In Convention, — Mr. KING reported, from the Committee yesterday appointed, “that the States at the first meeting of the General Legislature, should be represented by sixty-five members, in the following proportions, to wit: — New Hampshire, by 3; Massachusetts, 8; Rhode Island, 1; Connecticut, 5; New York, 6; New Jersey, 4; Pennsylvania, 8; Delaware, 1; Maryland, 6; Virginia, 10; North Carolina, 5; South Carolina, 5; Georgia, 3.”

Mr. RUTLEDGE moved that New Hampshire be reduced from three to two members. Her numbers did not entitle her to three, and it was a poor State.

General PINCKNEY seconds the motion.

Mr. KING. New Hampshire has probably more than 120,000 inhabitants, and has an extensive country of tolerable fertility. Its inhabitants may therefore be expected to increase fast. He remarked that the four Eastern States, having 800,000 souls, have one-third fewer representatives than the four Southern States, having not more than 700,000 souls, rating the blacks as five for three. The Eastern people will advert to these circumstances, and be dissatisfied. He believed them to be very desirous of uniting with their Southern brethren, but did not think it prudent to rely so far on that disposition, as to subject them to any gross inequality. He was fully convinced that the question concerning a difference of interests did not lie where it had hitherto been discussed, between the great and small States; but between the Southern and Eastern. For this reason he had been ready to yield something, in the proportion of representatives, for the security of the Southern. No principle would justify the giving them a majority. They were brought as near an equality as was possible. He was not averse to giving them a still greater security, but did not see how it could be done.

General PINCKNEY. The Report before it was committed was more favorable to the Southern States than as it now stands. If they are to form so considerable a minority, and the regulation of trade is to be given to the General Government, they will be nothing more than overseers for the Northern States. He did not expect the Southern States to be raised to a majority of representatives; but wished them to have something like an equality. At present, by the alterations of the Committee in favor of the Northern States, they are removed farther from it than they were before. One member indeed had been added to Virginia, which he was glad of, as he considered her as a Southern State. He was glad also that the members of Georgia were increased.
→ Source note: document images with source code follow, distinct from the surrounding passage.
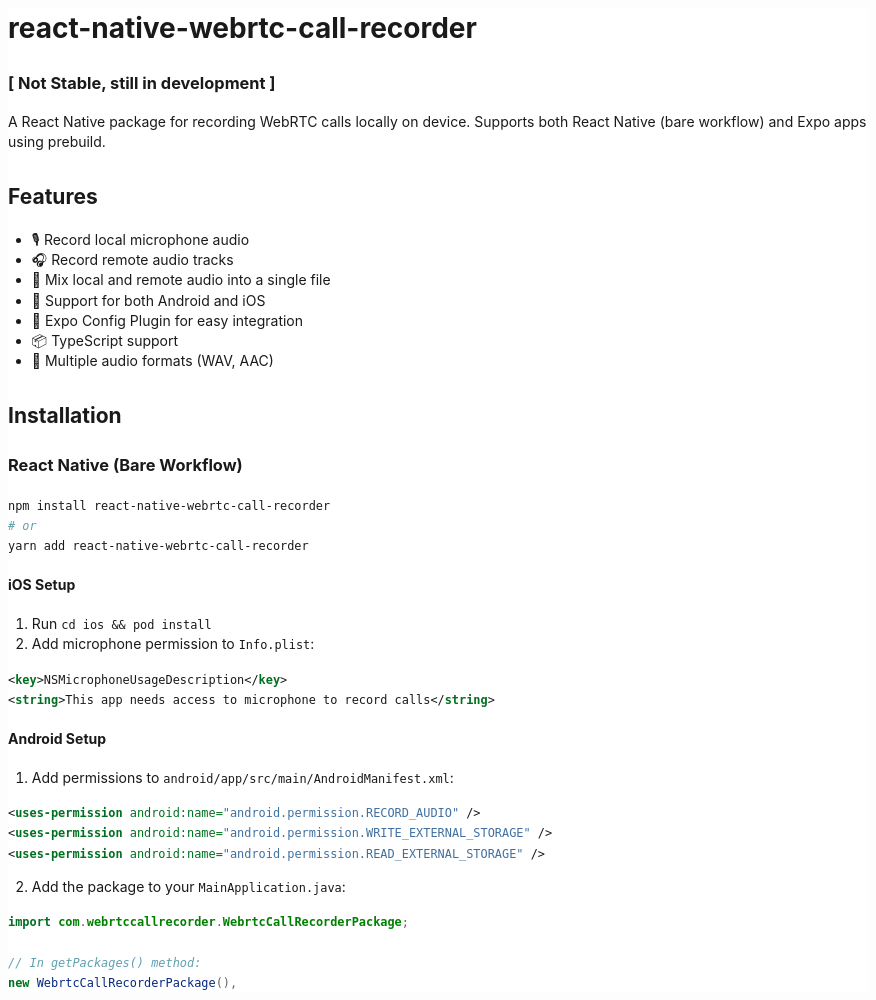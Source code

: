 # react-native-webrtc-call-recorder

### [ Not Stable, still in development ]

A React Native package for recording WebRTC calls locally on device. Supports both React Native (bare workflow) and Expo apps using prebuild.

## Features

- 🎙️ Record local microphone audio
- 🎧 Record remote audio tracks
- 🔄 Mix local and remote audio into a single file
- 📱 Support for both Android and iOS
- 🚀 Expo Config Plugin for easy integration
- 📦 TypeScript support
- 🎵 Multiple audio formats (WAV, AAC)

## Installation

### React Native (Bare Workflow)

```bash
npm install react-native-webrtc-call-recorder
# or
yarn add react-native-webrtc-call-recorder
```

#### iOS Setup

1. Run `cd ios && pod install`
2. Add microphone permission to `Info.plist`:

```xml
<key>NSMicrophoneUsageDescription</key>
<string>This app needs access to microphone to record calls</string>
```

#### Android Setup

1. Add permissions to `android/app/src/main/AndroidManifest.xml`:

```xml
<uses-permission android:name="android.permission.RECORD_AUDIO" />
<uses-permission android:name="android.permission.WRITE_EXTERNAL_STORAGE" />
<uses-permission android:name="android.permission.READ_EXTERNAL_STORAGE" />
```

2. Add the package to your `MainApplication.java`:

```java
import com.webrtccallrecorder.WebrtcCallRecorderPackage;

// In getPackages() method:
new WebrtcCallRecorderPackage(),
```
Mr. WILLIAMSON was not for reducing New Hampshire from three to two, but for reducing some others. The Southern interest must be extremely endangered by the present arrangement. The Northern States are to have a majority in the first instance, and the means of perpetuating it.

Mr. DAYTON observed, that the line between Northern and Southern interest had been improperly drawn; that Pennsylvania was the dividing State, there being six on each side of her.

General PINCKNEY urged the reduction; dwelt on the superior wealth of the Southern States, and insisted on its having its due weight in the Government.

Mr. GOUVERNEUR MORRIS regretted the turn of the debate. The States, he found, had many representatives on the floor. Few, he feared, were to be deemed the Representatives of America. He thought the Southern States have, by the report, more than their share of representation. Property ought to have its weight, but not all the weight. If the Southern States are to supply money, the Northern States are to spill their blood. Besides, the probable revenue to be expected from the Southern States has been greatly overrated. He was against reducing New Hampshire.

Mr. RANDOLPH was opposed to a reduction of New Hampshire, not because she had a full title to three members; but because it was in his contemplation, first, to make it the duty, instead of leaving it to the discretion, of the Legislature to regulate the representation by a periodical census; secondly, to require more than a bare majority of votes in the Legislature, in certain cases, and particularly in commercial cases.

On the question for reducing New Hampshire from three to two representatives, it passed in the negative, — North Carolina,1 South Carolina, aye — 2; Massachusetts, Connecticut, New Jersey, Pennsylvania, Delaware, Maryland, Virginia, Georgia, no — 8.

General PINCKNEY and Mr. ALEXANDER MARTIN moved that six Representatives, instead of five, be allowed to North Carolina.

On the question it passed in the negative, — North Carolina, South Carolina, Georgia, aye — 3; Massachusetts, Connecticut, New Jersey, Pennsylvania, Delaware, Maryland, Virginia, no — 7.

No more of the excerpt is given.